Segment Start: RECORDS SHOWN

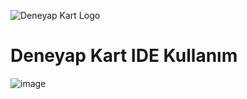 ![Deneyap Kart Logo](https://i.imgur.com/kydkT0i.png)

# Deneyap Kart IDE Kullanım

![image](https://i.imgur.com/B3cYMiM.png)

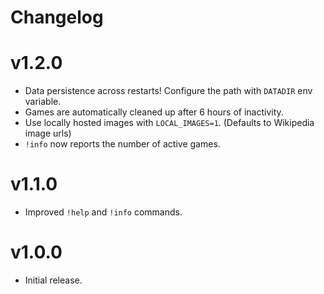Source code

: # Changelog

# v1.2.0
- Data persistence across restarts! Configure the path with `DATADIR` env variable.
- Games are automatically cleaned up after 6 hours of inactivity.
- Use locally hosted images with `LOCAL_IMAGES=1`. (Defaults to Wikipedia image urls)
- `!info` now reports the number of active games.

# v1.1.0
- Improved `!help` and `!info` commands.

# v1.0.0
- Initial release.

Segment End: RECORDS SHOWN

Copy out all of the listing word for word, but skip the images.

> RESULT FOR THIS TASK:
 ![Deneyap Kart Logo](https://i.imgur.com/kydkT0i.png)

# Deneyap Kart IDE Kullanım

![image](https://i.imgur.com/B3cYMiM.png)

Source code

: # Changelog

# v1.2.0
- Data persistence across restarts! Configure the path with `DATADIR` env variable.
- Games are automatically cleaned up after 6 hours of inactivity.
- Use locally hosted images with `LOCAL_IMAGES=1`. (Defaults to Wikipedia image urls)
- `!info` now reports the number of active games.

# v1.1.0
- Improved `!help` and `!info` commands.

# v1.0.0
- Initial release.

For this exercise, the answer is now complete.